- _About this task_
Filter the records below for the word "shellcoding". Copy each line that holds it.

[Plain-text document sources]
______

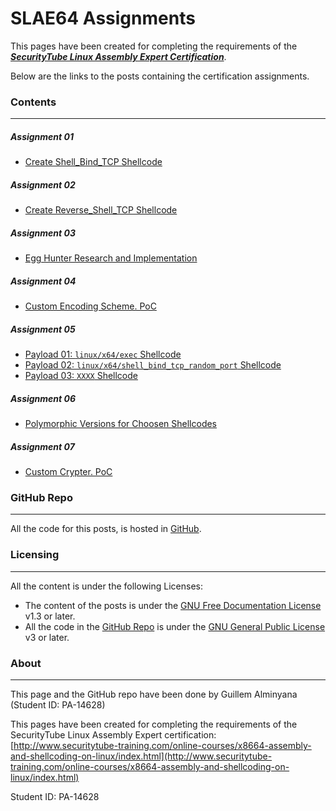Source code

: # SLAE64 Assignments

This pages have been created for completing the requirements of the [**_SecurityTube Linux Assembly Expert Certification_**](http://www.securitytube-training.com/online-courses/x8664-assembly-and-shellcoding-on-linux/).

Below are the links to the posts containing the certification assignments.


### Contents
---
##### Assignment 01 
 - [Create Shell_Bind_TCP Shellcode](Assignment01)

##### Assignment 02
 - [Create Reverse_Shell_TCP Shellcode](Assignment02)
 
##### Assignment 03
 - [Egg Hunter Research and Implementation](Assignment03)

##### Assignment 04
 - [Custom Encoding Scheme. PoC](Assignment04)

##### Assignment 05
- [Payload 01: `linux/x64/exec` Shellcode](Assignment05-1)
- [Payload 02: `linux/x64/shell_bind_tcp_random_port` Shellcode](Assignment05-2)
- [Payload 03: `XXXX` Shellcode](Assignment05-3)

##### Assignment 06
- [Polymorphic Versions for Choosen Shellcodes](Assignment06)

##### Assignment 07
 - [Custom Crypter. PoC](Assignment07)

### GitHub Repo
---
All the code for this posts, is hosted in [GitHub](https://github.com/galminyana/SLAE64/).

### Licensing
---
All the content is under the following Licenses:
- The content of the posts is under the [GNU Free Documentation License](https://www.gnu.org/licenses/fdl-1.3.html) v1.3 or later.
- All the code in the [GitHub Repo](https://github.com/galminyana/SLAE64/) is under the [GNU General Public License](https://www.gnu.org/licenses/gpl-3.0.html) v3 or later.

### About
---
This page and the GitHub repo have been done by Guillem Alminyana (Student ID: PA-14628)

This pages have been created for completing the requirements of the SecurityTube Linux Assembly Expert certification: [http://www.securitytube-training.com/online-courses/x8664-assembly-and-shellcoding-on-linux/index.html](http://www.securitytube-training.com/online-courses/x8664-assembly-and-shellcoding-on-linux/index.html)

Student ID: PA-14628
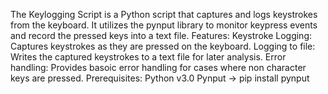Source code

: The Keylogging Script is a Python script that captures and logs keystrokes from the keyboard. It utilizes the pynput library to monitor keypress events and record the pressed keys into a text file.
Features:
Keystroke Logging: Captures keystrokes as they are pressed on the keyboard.
Logging to file: Writes the captured keystrokes to a text file for later analysis.
Error handling: Provides basoic error handling for cases where non character keys are pressed.
Prerequisites:
Python v3.0 
Pynput -> pip install pynput
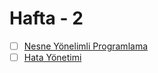 # Hafta - 2



- [ ]  [Nesne Yönelimli Programlama](OOP/)
- [ ] [Hata Yönetimi](Exception-handling/)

______

- _Answer for this exercise_
This pages have been created for completing the requirements of the [**_SecurityTube Linux Assembly Expert Certification_**](http://www.securitytube-training.com/online-courses/x8664-assembly-and-shellcoding-on-linux/).
This pages have been created for completing the requirements of the SecurityTube Linux Assembly Expert certification: [http://www.securitytube-training.com/online-courses/x8664-assembly-and-shellcoding-on-linux/index.html](http://www.securitytube-training.com/online-courses/x8664-assembly-and-shellcoding-on-linux/index.html)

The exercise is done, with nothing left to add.